Pennsylvania Governor directs overhaul of state overtime rules

Pennsylvania Governor Tom Wolf has announced a proposal that is intended to strengthen the middle class by modernizing the state’s outdated overtime rules, a move expected to increase the pay of nearly half a million people. Because the overtime rules have not been updated, employees in the state are covered by an exemption to overtime that was intended for high-wage, white-collar employees more than 40 years ago.
Under the outdated exemption, a salaried worker earning up to $24,000 a year, which is below the poverty line for a family of four, can work 40, 50, 60 or more hours a week and is not guaranteed overtime at time-and-a-half, the governor’s office noted in a release.

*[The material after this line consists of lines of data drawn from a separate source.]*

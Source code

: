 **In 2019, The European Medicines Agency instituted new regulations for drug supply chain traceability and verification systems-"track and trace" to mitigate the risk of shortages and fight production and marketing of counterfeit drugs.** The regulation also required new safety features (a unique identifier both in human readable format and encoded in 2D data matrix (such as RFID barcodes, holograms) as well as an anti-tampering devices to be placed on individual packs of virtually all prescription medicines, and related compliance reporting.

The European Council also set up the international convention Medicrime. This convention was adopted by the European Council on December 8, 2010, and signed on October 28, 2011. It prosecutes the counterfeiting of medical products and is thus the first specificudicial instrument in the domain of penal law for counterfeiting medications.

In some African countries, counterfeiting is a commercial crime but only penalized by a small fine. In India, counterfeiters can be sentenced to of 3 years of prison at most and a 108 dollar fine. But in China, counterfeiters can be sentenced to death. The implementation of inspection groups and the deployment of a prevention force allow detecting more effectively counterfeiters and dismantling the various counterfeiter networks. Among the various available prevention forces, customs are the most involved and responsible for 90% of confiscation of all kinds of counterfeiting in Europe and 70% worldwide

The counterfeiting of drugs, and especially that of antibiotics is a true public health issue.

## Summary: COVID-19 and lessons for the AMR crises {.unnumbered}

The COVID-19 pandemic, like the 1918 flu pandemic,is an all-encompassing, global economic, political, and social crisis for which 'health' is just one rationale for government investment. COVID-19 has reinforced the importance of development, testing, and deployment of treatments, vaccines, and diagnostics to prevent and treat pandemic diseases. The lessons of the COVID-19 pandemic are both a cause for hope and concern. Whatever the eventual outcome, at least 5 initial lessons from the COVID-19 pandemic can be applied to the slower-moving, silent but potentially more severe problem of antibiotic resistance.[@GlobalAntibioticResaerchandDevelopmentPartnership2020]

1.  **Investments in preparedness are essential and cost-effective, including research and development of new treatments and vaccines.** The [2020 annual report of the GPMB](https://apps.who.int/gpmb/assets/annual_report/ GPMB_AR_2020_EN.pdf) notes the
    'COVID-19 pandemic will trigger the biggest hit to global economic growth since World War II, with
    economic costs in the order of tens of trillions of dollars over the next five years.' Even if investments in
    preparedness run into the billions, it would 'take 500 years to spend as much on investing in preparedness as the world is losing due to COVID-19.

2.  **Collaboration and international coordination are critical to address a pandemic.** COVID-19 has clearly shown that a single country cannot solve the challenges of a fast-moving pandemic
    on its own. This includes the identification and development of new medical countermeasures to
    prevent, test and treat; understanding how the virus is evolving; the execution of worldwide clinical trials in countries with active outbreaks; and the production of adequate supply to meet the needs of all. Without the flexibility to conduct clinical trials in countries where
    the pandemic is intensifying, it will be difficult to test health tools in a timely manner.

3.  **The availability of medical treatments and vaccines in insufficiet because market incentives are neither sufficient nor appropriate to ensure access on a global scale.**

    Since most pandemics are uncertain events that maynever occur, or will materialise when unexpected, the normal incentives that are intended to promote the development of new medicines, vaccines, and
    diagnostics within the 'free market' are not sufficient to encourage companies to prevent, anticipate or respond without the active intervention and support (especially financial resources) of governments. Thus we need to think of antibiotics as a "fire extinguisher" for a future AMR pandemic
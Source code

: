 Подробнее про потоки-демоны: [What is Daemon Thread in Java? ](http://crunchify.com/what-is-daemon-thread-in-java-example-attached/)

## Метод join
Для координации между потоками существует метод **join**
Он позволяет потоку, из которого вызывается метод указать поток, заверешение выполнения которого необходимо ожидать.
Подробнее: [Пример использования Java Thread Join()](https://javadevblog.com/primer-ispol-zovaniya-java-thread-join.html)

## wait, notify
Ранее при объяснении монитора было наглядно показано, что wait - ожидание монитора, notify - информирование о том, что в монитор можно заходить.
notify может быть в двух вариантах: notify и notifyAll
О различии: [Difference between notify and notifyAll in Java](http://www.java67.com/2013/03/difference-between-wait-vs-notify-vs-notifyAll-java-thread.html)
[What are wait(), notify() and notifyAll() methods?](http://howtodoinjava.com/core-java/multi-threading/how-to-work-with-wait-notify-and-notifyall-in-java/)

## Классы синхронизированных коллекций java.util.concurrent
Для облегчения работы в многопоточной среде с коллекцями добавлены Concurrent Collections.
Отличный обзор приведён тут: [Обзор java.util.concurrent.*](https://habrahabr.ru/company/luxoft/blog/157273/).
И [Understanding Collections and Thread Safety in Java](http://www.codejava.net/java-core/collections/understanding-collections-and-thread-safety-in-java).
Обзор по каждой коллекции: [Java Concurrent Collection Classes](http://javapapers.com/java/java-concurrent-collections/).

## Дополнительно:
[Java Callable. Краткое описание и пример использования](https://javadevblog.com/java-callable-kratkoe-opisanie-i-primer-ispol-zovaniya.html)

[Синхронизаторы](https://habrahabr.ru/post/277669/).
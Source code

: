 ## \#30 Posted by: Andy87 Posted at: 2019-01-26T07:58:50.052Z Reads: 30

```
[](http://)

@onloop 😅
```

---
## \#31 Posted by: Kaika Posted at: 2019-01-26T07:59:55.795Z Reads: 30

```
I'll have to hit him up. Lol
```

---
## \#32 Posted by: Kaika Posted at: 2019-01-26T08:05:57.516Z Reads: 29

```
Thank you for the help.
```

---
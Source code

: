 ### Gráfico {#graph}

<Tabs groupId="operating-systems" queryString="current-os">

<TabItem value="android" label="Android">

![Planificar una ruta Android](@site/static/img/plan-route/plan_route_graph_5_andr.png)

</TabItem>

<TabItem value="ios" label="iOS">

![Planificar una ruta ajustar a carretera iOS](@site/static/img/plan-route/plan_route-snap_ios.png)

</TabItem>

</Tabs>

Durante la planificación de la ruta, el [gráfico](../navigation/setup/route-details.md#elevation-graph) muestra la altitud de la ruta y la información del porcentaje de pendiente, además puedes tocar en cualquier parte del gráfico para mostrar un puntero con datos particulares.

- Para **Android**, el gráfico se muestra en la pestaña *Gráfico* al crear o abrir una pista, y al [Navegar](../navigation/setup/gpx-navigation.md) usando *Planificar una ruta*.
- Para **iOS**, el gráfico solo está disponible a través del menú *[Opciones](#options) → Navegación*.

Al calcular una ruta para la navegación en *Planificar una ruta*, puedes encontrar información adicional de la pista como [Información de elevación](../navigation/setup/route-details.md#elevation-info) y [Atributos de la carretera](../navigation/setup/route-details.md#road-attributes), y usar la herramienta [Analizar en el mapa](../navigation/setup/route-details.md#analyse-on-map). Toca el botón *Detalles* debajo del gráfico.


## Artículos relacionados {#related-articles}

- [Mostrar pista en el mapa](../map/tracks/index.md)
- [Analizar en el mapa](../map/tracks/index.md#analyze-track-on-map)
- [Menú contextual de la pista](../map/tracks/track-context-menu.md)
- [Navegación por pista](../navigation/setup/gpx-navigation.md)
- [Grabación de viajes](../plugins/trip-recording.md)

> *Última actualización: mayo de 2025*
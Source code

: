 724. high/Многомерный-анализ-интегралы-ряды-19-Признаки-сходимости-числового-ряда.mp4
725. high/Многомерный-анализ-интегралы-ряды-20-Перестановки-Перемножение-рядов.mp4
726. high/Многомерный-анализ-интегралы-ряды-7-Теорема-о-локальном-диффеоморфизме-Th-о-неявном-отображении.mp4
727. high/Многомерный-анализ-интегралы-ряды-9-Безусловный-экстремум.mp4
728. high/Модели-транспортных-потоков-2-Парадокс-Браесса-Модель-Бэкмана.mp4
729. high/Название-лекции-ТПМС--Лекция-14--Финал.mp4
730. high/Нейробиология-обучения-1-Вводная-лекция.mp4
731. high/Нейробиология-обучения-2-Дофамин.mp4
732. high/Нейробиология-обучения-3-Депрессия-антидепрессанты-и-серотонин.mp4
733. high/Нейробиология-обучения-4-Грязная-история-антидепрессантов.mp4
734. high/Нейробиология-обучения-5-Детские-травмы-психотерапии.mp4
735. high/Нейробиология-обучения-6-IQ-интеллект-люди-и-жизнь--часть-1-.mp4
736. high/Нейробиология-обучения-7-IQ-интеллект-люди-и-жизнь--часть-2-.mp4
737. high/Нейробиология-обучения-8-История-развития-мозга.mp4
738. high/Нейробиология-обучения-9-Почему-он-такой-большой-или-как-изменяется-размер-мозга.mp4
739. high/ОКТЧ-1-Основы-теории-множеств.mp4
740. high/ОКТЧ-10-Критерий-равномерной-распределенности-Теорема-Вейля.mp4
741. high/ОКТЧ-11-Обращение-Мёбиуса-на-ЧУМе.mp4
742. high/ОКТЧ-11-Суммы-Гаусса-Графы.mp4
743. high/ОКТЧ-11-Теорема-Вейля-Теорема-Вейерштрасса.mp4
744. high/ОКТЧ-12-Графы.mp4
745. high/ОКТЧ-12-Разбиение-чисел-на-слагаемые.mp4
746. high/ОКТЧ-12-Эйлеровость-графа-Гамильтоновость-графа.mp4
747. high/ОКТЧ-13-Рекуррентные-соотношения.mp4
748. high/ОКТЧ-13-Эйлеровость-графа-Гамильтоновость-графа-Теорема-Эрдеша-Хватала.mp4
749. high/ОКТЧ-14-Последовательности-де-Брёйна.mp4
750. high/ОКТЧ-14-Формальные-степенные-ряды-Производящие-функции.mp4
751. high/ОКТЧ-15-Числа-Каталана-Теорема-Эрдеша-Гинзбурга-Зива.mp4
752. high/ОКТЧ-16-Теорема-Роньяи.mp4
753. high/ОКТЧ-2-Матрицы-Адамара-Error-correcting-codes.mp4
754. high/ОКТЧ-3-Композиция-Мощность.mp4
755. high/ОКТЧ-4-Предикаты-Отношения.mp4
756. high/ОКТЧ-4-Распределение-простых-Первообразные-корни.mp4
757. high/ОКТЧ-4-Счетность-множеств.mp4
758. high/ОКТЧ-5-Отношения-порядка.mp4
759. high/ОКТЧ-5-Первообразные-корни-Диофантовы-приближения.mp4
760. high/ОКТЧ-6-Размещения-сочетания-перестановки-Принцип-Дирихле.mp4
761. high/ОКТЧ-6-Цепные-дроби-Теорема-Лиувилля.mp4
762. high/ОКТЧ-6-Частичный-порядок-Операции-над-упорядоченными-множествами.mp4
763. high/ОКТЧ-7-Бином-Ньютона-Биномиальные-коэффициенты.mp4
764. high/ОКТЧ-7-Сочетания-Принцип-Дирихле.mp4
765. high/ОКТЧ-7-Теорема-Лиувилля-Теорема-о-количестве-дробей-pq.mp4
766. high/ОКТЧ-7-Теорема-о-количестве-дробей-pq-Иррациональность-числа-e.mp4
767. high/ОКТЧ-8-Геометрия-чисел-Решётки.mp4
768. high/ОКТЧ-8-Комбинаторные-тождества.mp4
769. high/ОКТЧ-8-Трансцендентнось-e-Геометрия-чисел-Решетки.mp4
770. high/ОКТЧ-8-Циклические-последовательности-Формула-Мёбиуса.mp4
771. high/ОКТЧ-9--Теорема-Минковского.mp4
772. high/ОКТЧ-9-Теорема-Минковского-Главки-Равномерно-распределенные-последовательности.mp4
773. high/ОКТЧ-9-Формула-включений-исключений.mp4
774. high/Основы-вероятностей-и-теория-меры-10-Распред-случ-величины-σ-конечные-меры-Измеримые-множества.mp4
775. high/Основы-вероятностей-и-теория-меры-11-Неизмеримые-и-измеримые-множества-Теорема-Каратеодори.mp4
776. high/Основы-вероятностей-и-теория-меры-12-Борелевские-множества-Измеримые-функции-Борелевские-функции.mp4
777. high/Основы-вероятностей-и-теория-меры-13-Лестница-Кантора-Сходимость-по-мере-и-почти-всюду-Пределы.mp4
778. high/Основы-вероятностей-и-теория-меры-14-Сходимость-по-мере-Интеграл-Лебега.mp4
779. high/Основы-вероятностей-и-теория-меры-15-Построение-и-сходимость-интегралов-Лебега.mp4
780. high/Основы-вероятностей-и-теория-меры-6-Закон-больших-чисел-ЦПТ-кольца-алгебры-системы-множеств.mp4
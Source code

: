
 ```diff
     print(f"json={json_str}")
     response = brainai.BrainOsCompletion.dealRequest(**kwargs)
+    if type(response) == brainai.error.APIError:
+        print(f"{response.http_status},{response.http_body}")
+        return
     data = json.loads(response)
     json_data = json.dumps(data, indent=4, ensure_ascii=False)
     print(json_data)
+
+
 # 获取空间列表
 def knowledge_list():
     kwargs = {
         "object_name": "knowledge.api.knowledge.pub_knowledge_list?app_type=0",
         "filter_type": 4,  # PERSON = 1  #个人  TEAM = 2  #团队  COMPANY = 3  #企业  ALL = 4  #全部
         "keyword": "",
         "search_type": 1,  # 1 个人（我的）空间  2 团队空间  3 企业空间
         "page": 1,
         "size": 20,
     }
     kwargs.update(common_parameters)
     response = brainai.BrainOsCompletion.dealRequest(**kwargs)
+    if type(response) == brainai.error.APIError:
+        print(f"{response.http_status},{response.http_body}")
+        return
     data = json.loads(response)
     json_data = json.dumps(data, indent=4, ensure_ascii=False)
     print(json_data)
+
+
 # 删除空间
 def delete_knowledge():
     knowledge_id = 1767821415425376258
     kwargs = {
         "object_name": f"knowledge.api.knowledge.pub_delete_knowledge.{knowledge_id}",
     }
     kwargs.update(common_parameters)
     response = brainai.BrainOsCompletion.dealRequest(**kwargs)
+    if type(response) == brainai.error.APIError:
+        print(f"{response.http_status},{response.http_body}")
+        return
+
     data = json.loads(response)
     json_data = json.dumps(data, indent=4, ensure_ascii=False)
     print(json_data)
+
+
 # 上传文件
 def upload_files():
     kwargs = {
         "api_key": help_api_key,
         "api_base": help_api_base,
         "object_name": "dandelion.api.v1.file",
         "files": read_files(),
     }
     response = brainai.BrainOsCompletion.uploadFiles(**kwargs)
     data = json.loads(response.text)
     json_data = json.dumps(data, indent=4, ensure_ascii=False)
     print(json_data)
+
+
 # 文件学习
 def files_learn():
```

Phased in threshold increases

As directed by Wolf, the Department of Labor & Industry is finalizing a plan to modernize rules and clarify requirements. The new rules will be phased in over four years to increase the salary threshold that requires employers to pay overtime to most salaried workers:

  • On January 1, 2020, the salary level to determine overtime eligibility for most workers will be raised from the federal minimum of $455 per week, $23,660 annually, to $610 per week, $31,720 annually;
  • On January 1, 2021, the threshold will increase to $39,832;
  • On January 1, 2022, the threshold will increase to $47,892;
  • Starting in 2022, the salary threshold will update automatically every three years so that workers are not left behind.

The duties for executive, administrative, and professional workers will also be clarified to make it easier for employers to know if a worker qualifies for overtime.
The Department of Labor & Industry anticipates releasing the proposal to update the regulations for public comments in March. (Pennsylvania Office of the Governor,, January 17, 2018).